(Data for processing Opens)

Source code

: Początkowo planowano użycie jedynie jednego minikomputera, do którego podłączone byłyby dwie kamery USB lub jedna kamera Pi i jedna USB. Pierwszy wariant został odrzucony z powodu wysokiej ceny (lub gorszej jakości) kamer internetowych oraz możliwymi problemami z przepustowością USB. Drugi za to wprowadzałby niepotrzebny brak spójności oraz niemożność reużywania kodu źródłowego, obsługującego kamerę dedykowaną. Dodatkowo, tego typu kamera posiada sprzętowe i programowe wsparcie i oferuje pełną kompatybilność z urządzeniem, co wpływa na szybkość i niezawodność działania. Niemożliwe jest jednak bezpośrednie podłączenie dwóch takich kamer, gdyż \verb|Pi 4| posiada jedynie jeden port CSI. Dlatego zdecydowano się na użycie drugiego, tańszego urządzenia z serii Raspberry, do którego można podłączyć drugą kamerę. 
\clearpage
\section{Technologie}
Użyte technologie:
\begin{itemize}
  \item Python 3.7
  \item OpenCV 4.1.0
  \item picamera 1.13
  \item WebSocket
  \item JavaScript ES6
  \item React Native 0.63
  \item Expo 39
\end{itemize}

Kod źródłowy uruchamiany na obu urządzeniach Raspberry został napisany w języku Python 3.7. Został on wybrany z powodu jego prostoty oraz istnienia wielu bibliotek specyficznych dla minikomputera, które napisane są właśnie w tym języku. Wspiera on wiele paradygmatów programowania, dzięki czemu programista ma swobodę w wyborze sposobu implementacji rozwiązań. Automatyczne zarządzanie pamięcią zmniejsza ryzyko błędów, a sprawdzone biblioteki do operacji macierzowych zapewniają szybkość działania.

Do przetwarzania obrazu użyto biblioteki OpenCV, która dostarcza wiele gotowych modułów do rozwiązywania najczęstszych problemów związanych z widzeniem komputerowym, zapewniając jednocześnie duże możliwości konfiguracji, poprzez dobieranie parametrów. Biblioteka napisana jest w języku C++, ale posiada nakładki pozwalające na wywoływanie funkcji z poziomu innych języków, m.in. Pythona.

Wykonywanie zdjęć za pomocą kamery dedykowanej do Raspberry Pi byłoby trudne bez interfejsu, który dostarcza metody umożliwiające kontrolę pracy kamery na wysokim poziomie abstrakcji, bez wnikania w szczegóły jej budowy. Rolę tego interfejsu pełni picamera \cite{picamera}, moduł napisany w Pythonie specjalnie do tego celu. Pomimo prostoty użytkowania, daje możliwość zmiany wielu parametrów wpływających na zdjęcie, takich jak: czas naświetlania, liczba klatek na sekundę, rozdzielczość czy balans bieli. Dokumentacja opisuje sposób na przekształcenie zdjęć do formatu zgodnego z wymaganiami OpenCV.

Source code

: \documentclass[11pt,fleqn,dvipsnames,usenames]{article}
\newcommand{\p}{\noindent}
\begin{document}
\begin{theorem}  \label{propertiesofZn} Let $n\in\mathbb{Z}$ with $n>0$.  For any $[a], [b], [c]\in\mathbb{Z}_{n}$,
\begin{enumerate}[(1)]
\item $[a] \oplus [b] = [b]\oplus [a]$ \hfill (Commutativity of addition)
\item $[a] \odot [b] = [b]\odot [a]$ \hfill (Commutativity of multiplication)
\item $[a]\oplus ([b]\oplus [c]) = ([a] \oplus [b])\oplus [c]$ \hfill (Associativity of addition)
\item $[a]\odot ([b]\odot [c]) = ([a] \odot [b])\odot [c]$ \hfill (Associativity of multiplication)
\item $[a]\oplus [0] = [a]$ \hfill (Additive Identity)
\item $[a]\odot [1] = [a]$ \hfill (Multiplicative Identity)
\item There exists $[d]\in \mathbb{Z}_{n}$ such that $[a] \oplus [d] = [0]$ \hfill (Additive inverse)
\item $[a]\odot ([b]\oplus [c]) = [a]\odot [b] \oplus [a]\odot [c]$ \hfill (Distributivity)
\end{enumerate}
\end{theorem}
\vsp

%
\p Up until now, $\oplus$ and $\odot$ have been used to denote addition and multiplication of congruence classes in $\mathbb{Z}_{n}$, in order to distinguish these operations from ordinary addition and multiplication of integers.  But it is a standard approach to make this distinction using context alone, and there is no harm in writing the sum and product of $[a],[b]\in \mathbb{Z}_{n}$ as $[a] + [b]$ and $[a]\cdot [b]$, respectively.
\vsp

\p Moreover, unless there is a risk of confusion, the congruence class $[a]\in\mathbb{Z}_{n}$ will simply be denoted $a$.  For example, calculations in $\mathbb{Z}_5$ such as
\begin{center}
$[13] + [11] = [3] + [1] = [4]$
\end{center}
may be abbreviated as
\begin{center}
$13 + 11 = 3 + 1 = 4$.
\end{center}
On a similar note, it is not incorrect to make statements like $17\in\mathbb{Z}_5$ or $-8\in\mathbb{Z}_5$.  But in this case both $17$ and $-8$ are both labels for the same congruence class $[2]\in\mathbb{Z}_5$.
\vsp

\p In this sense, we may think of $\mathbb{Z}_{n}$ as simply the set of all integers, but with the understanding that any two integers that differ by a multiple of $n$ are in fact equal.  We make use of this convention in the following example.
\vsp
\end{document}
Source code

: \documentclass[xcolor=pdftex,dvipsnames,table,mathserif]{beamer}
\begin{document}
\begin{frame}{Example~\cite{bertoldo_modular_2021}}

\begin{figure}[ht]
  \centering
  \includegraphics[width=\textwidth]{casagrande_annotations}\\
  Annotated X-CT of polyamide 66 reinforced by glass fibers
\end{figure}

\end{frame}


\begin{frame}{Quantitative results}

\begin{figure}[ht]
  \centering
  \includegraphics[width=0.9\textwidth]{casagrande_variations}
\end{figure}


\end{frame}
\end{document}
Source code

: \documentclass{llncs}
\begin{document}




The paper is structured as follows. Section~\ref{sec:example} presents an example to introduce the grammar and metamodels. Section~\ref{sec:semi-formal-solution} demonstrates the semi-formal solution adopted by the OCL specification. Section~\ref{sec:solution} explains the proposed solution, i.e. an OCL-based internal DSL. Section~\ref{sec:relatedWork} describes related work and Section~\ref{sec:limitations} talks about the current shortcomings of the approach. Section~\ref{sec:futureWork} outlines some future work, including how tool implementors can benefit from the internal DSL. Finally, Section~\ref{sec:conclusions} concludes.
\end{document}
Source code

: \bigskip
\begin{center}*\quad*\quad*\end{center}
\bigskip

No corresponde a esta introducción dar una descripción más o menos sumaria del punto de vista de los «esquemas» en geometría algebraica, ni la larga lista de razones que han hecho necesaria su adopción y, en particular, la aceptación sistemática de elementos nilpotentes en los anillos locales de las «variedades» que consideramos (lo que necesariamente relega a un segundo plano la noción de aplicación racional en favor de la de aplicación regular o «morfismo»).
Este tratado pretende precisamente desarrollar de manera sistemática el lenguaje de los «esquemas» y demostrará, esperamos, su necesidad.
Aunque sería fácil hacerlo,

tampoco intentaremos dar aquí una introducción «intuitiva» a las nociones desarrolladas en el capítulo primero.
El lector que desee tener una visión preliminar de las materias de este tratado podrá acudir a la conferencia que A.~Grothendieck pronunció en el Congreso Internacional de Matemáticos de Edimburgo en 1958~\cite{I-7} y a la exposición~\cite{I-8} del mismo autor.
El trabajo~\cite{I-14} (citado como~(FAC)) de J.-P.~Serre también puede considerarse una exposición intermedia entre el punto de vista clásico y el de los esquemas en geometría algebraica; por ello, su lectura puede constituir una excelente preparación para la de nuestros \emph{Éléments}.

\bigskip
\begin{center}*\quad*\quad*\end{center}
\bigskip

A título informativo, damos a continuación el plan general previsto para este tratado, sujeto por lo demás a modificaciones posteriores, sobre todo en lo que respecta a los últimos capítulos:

(Data for processing Closes)

— Assigned task —
Could you copy every record above exactly as it appears?

— Output of the task —
Source code

: Początkowo planowano użycie jedynie jednego minikomputera, do którego podłączone byłyby dwie kamery USB lub jedna kamera Pi i jedna USB. Pierwszy wariant został odrzucony z powodu wysokiej ceny (lub gorszej jakości) kamer internetowych oraz możliwymi problemami z przepustowością USB. Drugi za to wprowadzałby niepotrzebny brak spójności oraz niemożność reużywania kodu źródłowego, obsługującego kamerę dedykowaną. Dodatkowo, tego typu kamera posiada sprzętowe i programowe wsparcie i oferuje pełną kompatybilność z urządzeniem, co wpływa na szybkość i niezawodność działania. Niemożliwe jest jednak bezpośrednie podłączenie dwóch takich kamer, gdyż \verb|Pi 4| posiada jedynie jeden port CSI. Dlatego zdecydowano się na użycie drugiego, tańszego urządzenia z serii Raspberry, do którego można podłączyć drugą kamerę. 
\clearpage
\section{Technologie}
Użyte technologie:
\begin{itemize}
  \item Python 3.7
  \item OpenCV 4.1.0
  \item picamera 1.13
  \item WebSocket
  \item JavaScript ES6
  \item React Native 0.63
  \item Expo 39
\end{itemize}

Kod źródłowy uruchamiany na obu urządzeniach Raspberry został napisany w języku Python 3.7. Został on wybrany z powodu jego prostoty oraz istnienia wielu bibliotek specyficznych dla minikomputera, które napisane są właśnie w tym języku. Wspiera on wiele paradygmatów programowania, dzięki czemu programista ma swobodę w wyborze sposobu implementacji rozwiązań. Automatyczne zarządzanie pamięcią zmniejsza ryzyko błędów, a sprawdzone biblioteki do operacji macierzowych zapewniają szybkość działania.

Do przetwarzania obrazu użyto biblioteki OpenCV, która dostarcza wiele gotowych modułów do rozwiązywania najczęstszych problemów związanych z widzeniem komputerowym, zapewniając jednocześnie duże możliwości konfiguracji, poprzez dobieranie parametrów. Biblioteka napisana jest w języku C++, ale posiada nakładki pozwalające na wywoływanie funkcji z poziomu innych języków, m.in. Pythona.

Wykonywanie zdjęć za pomocą kamery dedykowanej do Raspberry Pi byłoby trudne bez interfejsu, który dostarcza metody umożliwiające kontrolę pracy kamery na wysokim poziomie abstrakcji, bez wnikania w szczegóły jej budowy. Rolę tego interfejsu pełni picamera \cite{picamera}, moduł napisany w Pythonie specjalnie do tego celu. Pomimo prostoty użytkowania, daje możliwość zmiany wielu parametrów wpływających na zdjęcie, takich jak: czas naświetlania, liczba klatek na sekundę, rozdzielczość czy balans bieli. Dokumentacja opisuje sposób na przekształcenie zdjęć do formatu zgodnego z wymaganiami OpenCV.

Source code

: \documentclass[11pt,fleqn,dvipsnames,usenames]{article}
\newcommand{\p}{\noindent}
\begin{document}
\begin{theorem}  \label{propertiesofZn} Let $n\in\mathbb{Z}$ with $n>0$.  For any $[a], [b], [c]\in\mathbb{Z}_{n}$,
\begin{enumerate}[(1)]
\item $[a] \oplus [b] = [b]\oplus [a]$ \hfill (Commutativity of addition)
\item $[a] \odot [b] = [b]\odot [a]$ \hfill (Commutativity of multiplication)
\item $[a]\oplus ([b]\oplus [c]) = ([a] \oplus [b])\oplus [c]$ \hfill (Associativity of addition)
\item $[a]\odot ([b]\odot [c]) = ([a] \odot [b])\odot [c]$ \hfill (Associativity of multiplication)
\item $[a]\oplus [0] = [a]$ \hfill (Additive Identity)
\item $[a]\odot [1] = [a]$ \hfill (Multiplicative Identity)
\item There exists $[d]\in \mathbb{Z}_{n}$ such that $[a] \oplus [d] = [0]$ \hfill (Additive inverse)
\item $[a]\odot ([b]\oplus [c]) = [a]\odot [b] \oplus [a]\odot [c]$ \hfill (Distributivity)
\end{enumerate}
\end{theorem}
\vsp

%
\p Up until now, $\oplus$ and $\odot$ have been used to denote addition and multiplication of congruence classes in $\mathbb{Z}_{n}$, in order to distinguish these operations from ordinary addition and multiplication of integers.  But it is a standard approach to make this distinction using context alone, and there is no harm in writing the sum and product of $[a],[b]\in \mathbb{Z}_{n}$ as $[a] + [b]$ and $[a]\cdot [b]$, respectively.
\vsp

\p Moreover, unless there is a risk of confusion, the congruence class $[a]\in\mathbb{Z}_{n}$ will simply be denoted $a$.  For example, calculations in $\mathbb{Z}_5$ such as
\begin{center}
$[13] + [11] = [3] + [1] = [4]$
\end{center}
may be abbreviated as
\begin{center}
$13 + 11 = 3 + 1 = 4$.
\end{center}
On a similar note, it is not incorrect to make statements like $17\in\mathbb{Z}_5$ or $-8\in\mathbb{Z}_5$.  But in this case both $17$ and $-8$ are both labels for the same congruence class $[2]\in\mathbb{Z}_5$.
\vsp

\p In this sense, we may think of $\mathbb{Z}_{n}$ as simply the set of all integers, but with the understanding that any two integers that differ by a multiple of $n$ are in fact equal.  We make use of this convention in the following example.
\vsp
\end{document}
Source code

: \documentclass[xcolor=pdftex,dvipsnames,table,mathserif]{beamer}
\begin{document}
\begin{frame}{Example~\cite{bertoldo_modular_2021}}

\begin{figure}[ht]
  \centering
  \includegraphics[width=\textwidth]{casagrande_annotations}\\
  Annotated X-CT of polyamide 66 reinforced by glass fibers
\end{figure}

\end{frame}


\begin{frame}{Quantitative results}

\begin{figure}[ht]
  \centering
  \includegraphics[width=0.9\textwidth]{casagrande_variations}
\end{figure}


\end{frame}
\end{document}
Source code

: \documentclass{llncs}
\begin{document}




The paper is structured as follows. Section~\ref{sec:example} presents an example to introduce the grammar and metamodels. Section~\ref{sec:semi-formal-solution} demonstrates the semi-formal solution adopted by the OCL specification. Section~\ref{sec:solution} explains the proposed solution, i.e. an OCL-based internal DSL. Section~\ref{sec:relatedWork} describes related work and Section~\ref{sec:limitations} talks about the current shortcomings of the approach. Section~\ref{sec:futureWork} outlines some future work, including how tool implementors can benefit from the internal DSL. Finally, Section~\ref{sec:conclusions} concludes.
\end{document}
Source code

: \bigskip
\begin{center}*\quad*\quad*\end{center}
\bigskip

No corresponde a esta introducción dar una descripción más o menos sumaria del punto de vista de los «esquemas» en geometría algebraica, ni la larga lista de razones que han hecho necesaria su adopción y, en particular, la aceptación sistemática de elementos nilpotentes en los anillos locales de las «variedades» que consideramos (lo que necesariamente relega a un segundo plano la noción de aplicación racional en favor de la de aplicación regular o «morfismo»).
Este tratado pretende precisamente desarrollar de manera sistemática el lenguaje de los «esquemas» y demostrará, esperamos, su necesidad.
Aunque sería fácil hacerlo,

tampoco intentaremos dar aquí una introducción «intuitiva» a las nociones desarrolladas en el capítulo primero.
El lector que desee tener una visión preliminar de las materias de este tratado podrá acudir a la conferencia que A.~Grothendieck pronunció en el Congreso Internacional de Matemáticos de Edimburgo en 1958~\cite{I-7} y a la exposición~\cite{I-8} del mismo autor.
El trabajo~\cite{I-14} (citado como~(FAC)) de J.-P.~Serre también puede considerarse una exposición intermedia entre el punto de vista clásico y el de los esquemas en geometría algebraica; por ello, su lectura puede constituir una excelente preparación para la de nuestros \emph{Éléments}.

\bigskip
\begin{center}*\quad*\quad*\end{center}
\bigskip

A título informativo, damos a continuación el plan general previsto para este tratado, sujeto por lo demás a modificaciones posteriores, sobre todo en lo que respecta a los últimos capítulos:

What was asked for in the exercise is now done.